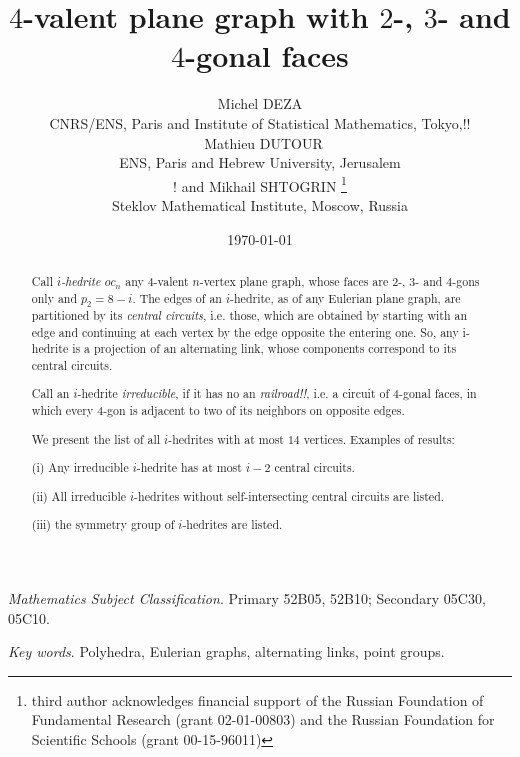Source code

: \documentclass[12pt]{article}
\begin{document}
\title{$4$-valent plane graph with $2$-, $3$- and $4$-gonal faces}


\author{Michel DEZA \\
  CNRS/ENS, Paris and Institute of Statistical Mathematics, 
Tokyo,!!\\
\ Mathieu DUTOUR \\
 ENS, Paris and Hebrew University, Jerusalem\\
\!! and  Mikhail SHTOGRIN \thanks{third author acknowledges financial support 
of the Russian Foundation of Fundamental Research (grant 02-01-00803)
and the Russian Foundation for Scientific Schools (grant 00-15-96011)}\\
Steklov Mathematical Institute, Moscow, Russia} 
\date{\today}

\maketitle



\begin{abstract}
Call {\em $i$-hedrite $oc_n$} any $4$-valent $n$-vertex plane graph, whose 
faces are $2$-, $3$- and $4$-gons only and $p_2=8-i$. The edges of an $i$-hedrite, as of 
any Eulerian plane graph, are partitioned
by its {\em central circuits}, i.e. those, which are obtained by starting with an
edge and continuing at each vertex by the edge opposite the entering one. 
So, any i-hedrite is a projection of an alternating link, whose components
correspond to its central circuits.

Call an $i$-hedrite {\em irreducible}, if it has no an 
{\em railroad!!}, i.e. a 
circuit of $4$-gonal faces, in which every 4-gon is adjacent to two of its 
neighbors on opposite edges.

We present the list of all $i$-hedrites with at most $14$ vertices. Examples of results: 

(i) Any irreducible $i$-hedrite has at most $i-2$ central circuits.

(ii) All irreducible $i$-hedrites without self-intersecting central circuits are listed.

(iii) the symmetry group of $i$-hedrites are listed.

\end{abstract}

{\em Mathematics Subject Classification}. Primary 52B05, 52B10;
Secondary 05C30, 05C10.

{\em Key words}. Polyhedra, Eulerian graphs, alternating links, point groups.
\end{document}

■ Action item: If a line in the records above includes the string "Russian", copy it.

■ Exercise output:
of the Russian Foundation of Fundamental Research (grant 02-01-00803)
and the Russian Foundation for Scientific Schools (grant 00-15-96011)}\\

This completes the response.